Provided data START
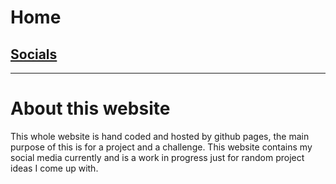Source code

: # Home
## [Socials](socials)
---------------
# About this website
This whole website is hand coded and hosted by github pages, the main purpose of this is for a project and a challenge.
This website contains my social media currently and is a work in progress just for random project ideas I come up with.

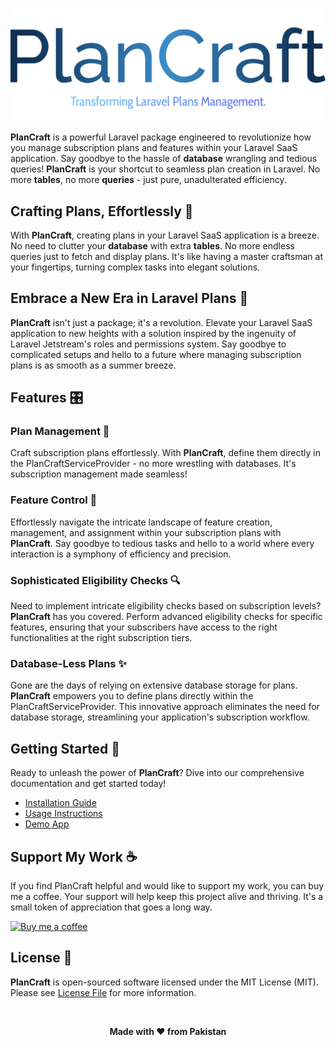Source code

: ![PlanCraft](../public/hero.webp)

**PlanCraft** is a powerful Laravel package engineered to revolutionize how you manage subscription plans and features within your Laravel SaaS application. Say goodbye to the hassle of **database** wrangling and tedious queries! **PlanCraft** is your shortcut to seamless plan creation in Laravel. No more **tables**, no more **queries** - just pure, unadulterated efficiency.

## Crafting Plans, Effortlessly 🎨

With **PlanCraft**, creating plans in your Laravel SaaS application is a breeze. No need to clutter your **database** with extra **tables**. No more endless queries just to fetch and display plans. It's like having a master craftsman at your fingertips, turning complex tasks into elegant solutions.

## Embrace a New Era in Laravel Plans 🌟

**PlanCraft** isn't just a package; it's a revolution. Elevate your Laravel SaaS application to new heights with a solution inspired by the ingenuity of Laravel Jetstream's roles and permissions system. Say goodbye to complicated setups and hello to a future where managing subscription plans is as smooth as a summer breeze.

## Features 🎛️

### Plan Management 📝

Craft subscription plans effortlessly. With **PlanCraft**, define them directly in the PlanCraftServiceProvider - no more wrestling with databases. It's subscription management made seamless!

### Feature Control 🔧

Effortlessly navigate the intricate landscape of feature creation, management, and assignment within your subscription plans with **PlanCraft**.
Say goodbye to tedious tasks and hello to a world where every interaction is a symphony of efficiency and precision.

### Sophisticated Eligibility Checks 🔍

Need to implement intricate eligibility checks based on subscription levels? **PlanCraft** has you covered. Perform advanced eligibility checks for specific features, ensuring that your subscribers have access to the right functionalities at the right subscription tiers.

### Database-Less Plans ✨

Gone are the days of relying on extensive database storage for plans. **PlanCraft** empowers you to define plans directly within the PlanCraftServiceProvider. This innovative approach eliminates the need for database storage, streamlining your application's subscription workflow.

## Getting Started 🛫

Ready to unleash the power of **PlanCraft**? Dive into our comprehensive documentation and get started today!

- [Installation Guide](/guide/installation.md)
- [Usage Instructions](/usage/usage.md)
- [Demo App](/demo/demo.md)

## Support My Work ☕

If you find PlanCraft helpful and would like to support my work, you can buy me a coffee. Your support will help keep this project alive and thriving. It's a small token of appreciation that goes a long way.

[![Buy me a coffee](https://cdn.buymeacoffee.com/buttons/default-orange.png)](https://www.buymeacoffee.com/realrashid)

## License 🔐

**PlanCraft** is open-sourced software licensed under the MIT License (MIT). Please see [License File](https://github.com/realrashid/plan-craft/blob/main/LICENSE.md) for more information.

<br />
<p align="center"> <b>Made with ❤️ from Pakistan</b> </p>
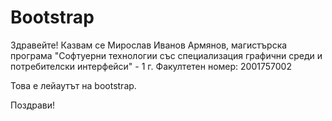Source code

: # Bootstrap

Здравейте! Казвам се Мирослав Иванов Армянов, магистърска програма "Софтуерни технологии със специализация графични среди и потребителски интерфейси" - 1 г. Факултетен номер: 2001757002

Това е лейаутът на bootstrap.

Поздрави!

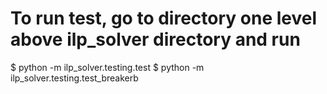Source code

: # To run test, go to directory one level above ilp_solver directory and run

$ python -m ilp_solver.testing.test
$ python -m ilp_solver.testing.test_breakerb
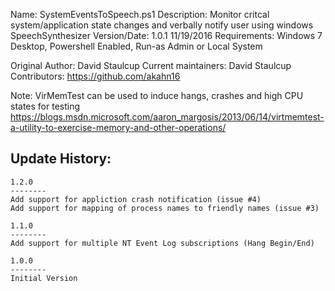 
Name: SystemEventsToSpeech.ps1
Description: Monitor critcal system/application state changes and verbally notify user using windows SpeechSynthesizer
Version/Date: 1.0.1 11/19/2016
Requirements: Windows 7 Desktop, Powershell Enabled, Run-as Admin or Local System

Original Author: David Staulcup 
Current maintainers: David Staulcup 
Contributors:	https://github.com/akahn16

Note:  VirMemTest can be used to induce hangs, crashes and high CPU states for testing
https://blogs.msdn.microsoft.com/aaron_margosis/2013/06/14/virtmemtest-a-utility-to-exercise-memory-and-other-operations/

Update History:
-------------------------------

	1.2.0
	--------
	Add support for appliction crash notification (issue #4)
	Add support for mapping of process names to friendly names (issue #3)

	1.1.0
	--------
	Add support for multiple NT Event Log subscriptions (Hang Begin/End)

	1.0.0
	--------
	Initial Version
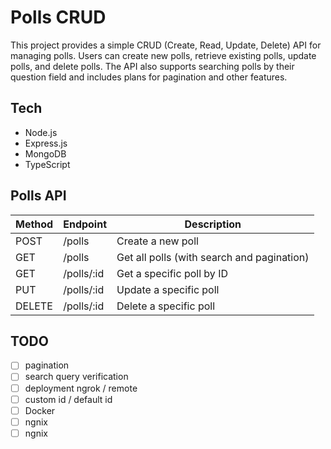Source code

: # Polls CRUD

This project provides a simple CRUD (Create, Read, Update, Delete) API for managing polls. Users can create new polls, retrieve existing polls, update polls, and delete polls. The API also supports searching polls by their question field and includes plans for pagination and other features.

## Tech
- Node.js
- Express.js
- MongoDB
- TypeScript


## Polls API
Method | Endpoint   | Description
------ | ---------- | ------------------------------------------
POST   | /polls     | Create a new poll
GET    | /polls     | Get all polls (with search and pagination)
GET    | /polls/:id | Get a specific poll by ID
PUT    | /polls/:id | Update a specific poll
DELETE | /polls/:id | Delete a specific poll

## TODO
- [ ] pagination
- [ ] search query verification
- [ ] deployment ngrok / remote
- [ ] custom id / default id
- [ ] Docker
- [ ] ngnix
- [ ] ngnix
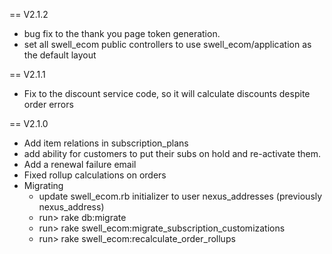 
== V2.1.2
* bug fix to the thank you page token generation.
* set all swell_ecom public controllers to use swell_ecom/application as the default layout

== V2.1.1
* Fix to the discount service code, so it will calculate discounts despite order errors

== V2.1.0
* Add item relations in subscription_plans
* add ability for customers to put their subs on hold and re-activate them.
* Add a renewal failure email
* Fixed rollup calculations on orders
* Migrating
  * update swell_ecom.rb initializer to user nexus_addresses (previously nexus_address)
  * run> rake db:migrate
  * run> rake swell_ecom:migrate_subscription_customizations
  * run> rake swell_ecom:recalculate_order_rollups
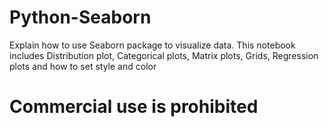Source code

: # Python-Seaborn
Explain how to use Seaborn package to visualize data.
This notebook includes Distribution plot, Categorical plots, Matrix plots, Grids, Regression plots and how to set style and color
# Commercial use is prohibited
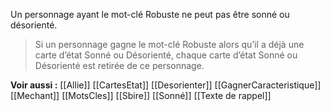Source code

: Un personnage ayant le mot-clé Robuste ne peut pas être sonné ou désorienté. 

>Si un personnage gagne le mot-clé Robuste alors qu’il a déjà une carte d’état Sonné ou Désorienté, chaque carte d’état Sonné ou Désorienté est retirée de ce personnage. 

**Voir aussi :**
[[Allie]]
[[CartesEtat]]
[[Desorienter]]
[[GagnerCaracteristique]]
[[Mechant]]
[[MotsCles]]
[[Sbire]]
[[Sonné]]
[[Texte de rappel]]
Provided data END
Task ::
In the records above, find the line with "This whole website". Print exactly from there through the line with "## Embrace a New Era in Laravel Plans 🌟", minus the pictures.

Written solution ::
This whole website is hand coded and hosted by github pages, the main purpose of this is for a project and a challenge.
This website contains my social media currently and is a work in progress just for random project ideas I come up with.

Source code

: ![PlanCraft](../public/hero.webp)

**PlanCraft** is a powerful Laravel package engineered to revolutionize how you manage subscription plans and features within your Laravel SaaS application. Say goodbye to the hassle of **database** wrangling and tedious queries! **PlanCraft** is your shortcut to seamless plan creation in Laravel. No more **tables**, no more **queries** - just pure, unadulterated efficiency.

## Crafting Plans, Effortlessly 🎨

With **PlanCraft**, creating plans in your Laravel SaaS application is a breeze. No need to clutter your **database** with extra **tables**. No more endless queries just to fetch and display plans. It's like having a master craftsman at your fingertips, turning complex tasks into elegant solutions.

## Embrace a New Era in Laravel Plans 🌟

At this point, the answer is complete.